New members, Ossil Macavinta, Dana Rodden Dick Mathews,
Mark DiNicolai and Karl Pomroy were unable to make the meeting.
Also missing at this meeting were Dave Reisz, Hung Nguyen, Forrest Sherman,
Kandy Phan, Ken Howells, Tad Peters, Isaac Saldana, and Craig Carignan.
Mac
provided an update on Project
Pronto. Through Project Pronto, SBC is equipping
additional central offices, pushing fiber deep into neighborhoods and placing
neighborhood broadband gateways at the end of the fiber to push the capabilities
now housed in central offices closer to customers. This will make virtually all
customers in targeted markets eligible for DSL service.
Mac
also shared some information about a system he is building based on a Microstar
K7T Turbo R. The K7T Turbo-R is a VIA Chipset Socket A motherboard,
featuring a 6/1/1 PCI/AGP/AMR layout. The board also includes a
Promise RAID controller.
Allan
suggested that members take a look at Steve
Gibson's website for an interesting and fact filled examination of a
recent DDoS attacks that occurred at his web site. "IRC
Bots" are among the newer breed of Distributed Denial of Service (DDoS)

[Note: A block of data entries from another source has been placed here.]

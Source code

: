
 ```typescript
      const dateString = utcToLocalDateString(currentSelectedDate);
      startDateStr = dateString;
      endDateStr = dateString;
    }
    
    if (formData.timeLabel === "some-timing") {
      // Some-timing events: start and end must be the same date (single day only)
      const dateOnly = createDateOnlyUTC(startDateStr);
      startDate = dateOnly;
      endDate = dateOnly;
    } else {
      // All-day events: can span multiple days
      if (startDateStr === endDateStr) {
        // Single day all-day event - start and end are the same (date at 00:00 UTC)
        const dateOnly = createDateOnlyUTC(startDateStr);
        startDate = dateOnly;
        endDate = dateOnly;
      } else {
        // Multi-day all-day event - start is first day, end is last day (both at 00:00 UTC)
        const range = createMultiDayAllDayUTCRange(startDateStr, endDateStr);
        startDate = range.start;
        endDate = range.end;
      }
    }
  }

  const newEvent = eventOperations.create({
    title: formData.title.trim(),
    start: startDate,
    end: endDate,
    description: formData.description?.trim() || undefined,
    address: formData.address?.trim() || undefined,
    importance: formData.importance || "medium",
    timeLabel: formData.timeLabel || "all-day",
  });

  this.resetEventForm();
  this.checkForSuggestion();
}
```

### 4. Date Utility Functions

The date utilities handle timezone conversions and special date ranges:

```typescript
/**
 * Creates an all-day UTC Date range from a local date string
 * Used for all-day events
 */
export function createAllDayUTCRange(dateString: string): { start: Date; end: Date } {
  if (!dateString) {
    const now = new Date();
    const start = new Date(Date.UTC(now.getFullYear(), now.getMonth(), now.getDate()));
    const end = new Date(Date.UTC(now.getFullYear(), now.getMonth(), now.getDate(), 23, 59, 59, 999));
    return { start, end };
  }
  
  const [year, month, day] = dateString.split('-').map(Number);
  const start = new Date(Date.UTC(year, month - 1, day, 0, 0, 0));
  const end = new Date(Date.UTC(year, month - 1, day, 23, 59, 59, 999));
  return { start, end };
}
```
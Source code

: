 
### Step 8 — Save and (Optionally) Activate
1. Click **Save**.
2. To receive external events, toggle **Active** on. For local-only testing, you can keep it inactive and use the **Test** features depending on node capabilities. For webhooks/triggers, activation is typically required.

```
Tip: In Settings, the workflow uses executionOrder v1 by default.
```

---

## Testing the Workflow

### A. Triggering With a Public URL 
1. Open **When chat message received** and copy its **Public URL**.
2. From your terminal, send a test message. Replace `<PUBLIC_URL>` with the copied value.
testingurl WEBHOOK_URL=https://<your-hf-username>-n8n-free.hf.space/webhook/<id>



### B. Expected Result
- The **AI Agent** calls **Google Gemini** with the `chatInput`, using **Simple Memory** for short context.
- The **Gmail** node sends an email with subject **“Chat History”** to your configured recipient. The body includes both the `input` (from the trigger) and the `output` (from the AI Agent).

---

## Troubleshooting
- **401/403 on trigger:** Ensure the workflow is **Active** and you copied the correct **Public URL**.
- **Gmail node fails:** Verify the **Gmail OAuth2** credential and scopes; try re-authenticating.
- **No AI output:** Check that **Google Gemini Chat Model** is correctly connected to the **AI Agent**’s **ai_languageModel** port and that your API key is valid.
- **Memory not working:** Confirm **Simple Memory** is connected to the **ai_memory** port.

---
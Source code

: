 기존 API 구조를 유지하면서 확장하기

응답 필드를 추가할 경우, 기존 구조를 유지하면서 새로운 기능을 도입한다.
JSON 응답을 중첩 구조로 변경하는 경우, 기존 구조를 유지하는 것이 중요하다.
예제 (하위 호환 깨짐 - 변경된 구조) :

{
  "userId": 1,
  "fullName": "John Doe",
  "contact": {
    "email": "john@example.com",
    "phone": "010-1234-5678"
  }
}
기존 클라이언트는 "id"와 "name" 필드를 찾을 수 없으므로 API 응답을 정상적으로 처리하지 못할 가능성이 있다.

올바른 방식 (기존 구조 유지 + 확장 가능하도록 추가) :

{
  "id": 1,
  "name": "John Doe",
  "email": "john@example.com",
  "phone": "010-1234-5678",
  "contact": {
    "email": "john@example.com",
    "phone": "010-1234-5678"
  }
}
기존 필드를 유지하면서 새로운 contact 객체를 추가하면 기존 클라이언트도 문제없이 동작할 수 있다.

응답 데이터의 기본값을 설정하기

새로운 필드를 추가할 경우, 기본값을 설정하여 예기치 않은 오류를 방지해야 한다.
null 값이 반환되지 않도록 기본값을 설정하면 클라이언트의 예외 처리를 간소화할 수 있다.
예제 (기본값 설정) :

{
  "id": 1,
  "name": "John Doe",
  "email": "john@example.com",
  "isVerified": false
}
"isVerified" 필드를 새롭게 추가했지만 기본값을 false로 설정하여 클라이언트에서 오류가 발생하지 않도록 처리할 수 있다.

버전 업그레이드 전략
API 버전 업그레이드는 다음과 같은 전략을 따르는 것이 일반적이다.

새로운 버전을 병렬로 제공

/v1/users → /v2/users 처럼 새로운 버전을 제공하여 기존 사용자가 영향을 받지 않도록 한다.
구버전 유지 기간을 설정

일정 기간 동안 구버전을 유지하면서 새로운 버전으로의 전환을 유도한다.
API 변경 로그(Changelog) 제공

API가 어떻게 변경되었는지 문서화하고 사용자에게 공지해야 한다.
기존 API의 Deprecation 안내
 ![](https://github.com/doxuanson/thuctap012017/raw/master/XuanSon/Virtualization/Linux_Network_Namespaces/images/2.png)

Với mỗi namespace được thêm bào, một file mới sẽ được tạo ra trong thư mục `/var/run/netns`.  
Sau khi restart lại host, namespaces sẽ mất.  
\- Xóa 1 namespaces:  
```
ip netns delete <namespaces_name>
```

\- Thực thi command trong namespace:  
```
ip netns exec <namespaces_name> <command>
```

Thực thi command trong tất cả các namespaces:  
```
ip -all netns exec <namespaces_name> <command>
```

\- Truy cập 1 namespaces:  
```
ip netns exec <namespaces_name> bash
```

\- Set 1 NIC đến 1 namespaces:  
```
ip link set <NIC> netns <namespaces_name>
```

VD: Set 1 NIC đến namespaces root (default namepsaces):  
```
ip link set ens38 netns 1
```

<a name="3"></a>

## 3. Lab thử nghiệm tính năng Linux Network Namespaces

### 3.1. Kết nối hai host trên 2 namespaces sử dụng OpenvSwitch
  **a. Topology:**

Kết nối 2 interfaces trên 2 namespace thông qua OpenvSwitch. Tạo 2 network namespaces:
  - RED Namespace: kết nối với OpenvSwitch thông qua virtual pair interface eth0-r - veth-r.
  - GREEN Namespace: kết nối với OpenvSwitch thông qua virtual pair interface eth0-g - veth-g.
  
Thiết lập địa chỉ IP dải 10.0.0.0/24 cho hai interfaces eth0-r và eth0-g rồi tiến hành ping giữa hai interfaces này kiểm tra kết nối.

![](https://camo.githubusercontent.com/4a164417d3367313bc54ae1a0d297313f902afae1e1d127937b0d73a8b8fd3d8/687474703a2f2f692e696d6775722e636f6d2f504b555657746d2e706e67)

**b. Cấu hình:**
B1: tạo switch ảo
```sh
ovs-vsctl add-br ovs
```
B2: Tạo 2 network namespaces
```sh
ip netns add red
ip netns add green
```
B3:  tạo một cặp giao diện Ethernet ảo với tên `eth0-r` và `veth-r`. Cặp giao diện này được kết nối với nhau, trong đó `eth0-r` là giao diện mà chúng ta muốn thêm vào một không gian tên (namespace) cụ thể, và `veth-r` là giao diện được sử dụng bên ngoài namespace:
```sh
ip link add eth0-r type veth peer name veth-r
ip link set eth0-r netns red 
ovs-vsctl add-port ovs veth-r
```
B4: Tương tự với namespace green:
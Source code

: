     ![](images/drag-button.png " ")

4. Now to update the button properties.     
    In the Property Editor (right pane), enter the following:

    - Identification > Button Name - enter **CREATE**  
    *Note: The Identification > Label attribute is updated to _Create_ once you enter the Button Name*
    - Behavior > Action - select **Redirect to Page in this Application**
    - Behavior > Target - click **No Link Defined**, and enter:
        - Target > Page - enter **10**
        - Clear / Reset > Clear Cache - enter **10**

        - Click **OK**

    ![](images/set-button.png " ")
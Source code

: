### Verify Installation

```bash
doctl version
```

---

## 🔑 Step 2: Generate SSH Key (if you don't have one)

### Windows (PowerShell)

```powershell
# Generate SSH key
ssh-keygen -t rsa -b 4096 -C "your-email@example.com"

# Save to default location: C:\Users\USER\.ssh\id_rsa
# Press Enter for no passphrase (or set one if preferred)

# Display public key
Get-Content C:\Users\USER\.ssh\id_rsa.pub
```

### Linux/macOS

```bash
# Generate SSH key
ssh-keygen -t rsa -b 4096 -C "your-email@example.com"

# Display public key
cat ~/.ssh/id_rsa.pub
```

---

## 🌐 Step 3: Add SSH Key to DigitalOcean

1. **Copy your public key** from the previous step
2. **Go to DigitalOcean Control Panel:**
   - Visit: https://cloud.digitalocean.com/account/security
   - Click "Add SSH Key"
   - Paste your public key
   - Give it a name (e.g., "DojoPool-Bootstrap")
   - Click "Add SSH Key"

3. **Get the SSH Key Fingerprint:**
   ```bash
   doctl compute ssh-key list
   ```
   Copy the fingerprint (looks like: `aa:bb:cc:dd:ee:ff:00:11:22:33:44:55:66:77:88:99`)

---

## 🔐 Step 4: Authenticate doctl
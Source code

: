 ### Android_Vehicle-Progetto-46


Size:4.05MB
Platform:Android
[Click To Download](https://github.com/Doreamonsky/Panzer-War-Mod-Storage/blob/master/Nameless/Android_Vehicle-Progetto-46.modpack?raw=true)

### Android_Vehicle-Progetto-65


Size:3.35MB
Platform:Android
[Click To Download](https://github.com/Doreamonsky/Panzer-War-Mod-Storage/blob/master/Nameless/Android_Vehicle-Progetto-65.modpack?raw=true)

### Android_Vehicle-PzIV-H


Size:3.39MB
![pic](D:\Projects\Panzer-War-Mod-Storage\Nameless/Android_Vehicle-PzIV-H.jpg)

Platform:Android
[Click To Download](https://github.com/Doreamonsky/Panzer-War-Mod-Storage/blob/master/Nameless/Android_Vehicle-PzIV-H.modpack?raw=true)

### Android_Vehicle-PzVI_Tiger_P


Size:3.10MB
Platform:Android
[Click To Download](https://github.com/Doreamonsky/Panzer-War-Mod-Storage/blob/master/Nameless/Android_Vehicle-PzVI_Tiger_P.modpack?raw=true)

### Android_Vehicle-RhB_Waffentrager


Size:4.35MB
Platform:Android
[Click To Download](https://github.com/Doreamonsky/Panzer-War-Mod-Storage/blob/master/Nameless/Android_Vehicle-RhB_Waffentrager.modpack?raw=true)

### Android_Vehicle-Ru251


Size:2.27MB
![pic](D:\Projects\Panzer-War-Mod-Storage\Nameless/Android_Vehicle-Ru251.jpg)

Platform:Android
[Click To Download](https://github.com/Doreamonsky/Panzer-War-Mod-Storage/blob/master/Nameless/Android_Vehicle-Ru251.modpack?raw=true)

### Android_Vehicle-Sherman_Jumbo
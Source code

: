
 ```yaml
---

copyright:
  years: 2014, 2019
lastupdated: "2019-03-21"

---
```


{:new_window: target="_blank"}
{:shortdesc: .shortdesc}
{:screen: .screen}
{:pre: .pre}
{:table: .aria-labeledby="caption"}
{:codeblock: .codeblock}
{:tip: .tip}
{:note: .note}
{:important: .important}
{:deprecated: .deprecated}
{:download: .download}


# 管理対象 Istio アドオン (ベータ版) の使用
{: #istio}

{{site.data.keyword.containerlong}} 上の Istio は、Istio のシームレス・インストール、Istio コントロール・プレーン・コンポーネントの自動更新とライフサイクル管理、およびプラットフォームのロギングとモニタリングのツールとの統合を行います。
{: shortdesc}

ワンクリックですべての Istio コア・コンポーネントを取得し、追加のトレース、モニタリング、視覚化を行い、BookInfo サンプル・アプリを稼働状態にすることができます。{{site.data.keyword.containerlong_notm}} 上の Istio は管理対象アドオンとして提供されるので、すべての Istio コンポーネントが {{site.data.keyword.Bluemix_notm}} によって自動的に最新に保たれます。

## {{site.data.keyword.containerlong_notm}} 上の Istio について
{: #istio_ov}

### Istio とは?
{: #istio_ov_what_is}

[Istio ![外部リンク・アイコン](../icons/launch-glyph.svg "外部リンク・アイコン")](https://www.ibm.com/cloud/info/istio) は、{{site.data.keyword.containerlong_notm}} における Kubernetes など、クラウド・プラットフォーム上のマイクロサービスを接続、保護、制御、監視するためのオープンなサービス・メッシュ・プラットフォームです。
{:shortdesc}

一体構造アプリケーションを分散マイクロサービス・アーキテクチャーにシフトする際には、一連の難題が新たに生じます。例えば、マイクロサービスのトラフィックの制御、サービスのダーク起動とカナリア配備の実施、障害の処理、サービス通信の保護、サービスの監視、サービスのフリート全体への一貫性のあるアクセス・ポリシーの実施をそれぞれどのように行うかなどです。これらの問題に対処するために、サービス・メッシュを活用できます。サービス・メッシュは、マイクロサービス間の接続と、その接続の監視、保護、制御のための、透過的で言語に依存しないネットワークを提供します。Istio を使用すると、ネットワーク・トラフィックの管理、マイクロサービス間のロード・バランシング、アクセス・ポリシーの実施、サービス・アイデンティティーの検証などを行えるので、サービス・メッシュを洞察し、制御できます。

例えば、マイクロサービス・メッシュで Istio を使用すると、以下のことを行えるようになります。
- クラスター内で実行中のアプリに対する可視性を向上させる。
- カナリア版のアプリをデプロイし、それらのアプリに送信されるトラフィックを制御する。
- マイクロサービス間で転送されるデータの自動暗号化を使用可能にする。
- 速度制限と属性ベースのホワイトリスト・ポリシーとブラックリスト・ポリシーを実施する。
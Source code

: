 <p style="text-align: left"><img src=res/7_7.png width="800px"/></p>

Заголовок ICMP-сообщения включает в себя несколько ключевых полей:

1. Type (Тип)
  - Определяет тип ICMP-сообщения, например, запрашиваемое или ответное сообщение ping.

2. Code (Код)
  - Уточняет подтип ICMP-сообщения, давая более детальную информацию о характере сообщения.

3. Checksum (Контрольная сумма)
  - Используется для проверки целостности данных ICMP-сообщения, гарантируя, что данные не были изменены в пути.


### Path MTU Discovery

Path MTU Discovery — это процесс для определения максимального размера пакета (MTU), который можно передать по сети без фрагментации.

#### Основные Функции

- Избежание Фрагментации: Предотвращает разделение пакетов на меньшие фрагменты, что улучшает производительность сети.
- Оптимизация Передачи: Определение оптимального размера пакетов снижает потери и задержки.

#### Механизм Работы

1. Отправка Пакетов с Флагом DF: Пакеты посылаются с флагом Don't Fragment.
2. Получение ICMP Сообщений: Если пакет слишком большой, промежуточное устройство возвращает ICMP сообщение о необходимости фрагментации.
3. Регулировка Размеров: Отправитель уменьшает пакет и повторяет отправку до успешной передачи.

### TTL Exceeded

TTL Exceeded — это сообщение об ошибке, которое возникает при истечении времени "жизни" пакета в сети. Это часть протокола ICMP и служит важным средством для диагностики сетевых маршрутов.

agents deployed by the Internet's most active hackers. The article
also suggests steps you can perform to make sure you are 'hosting' one of these
agents. The article is available in 'pdf' and is interesting reading.
In
other discussion, Jim shared some information about useful software he is using
to replace more costly commercial packages. One to look into is: TradeClient,
which may be a good replacement for Microsoft Exchange client. TradeClient
0.9.0 is a UNIX mail client and personal information manager for X. It
uses GTK+ and includes support for multiple accounts, both POP3 and IMAP, SMTP,
and LDAP. It includes an address book that can interact fully with an LDAP
server, and a personal calendaring system. Originally TradeClient was
sponsored by Bynari Inc., but it was realized that the effects of commercial
support had a limiting effect on the direction and development of the project.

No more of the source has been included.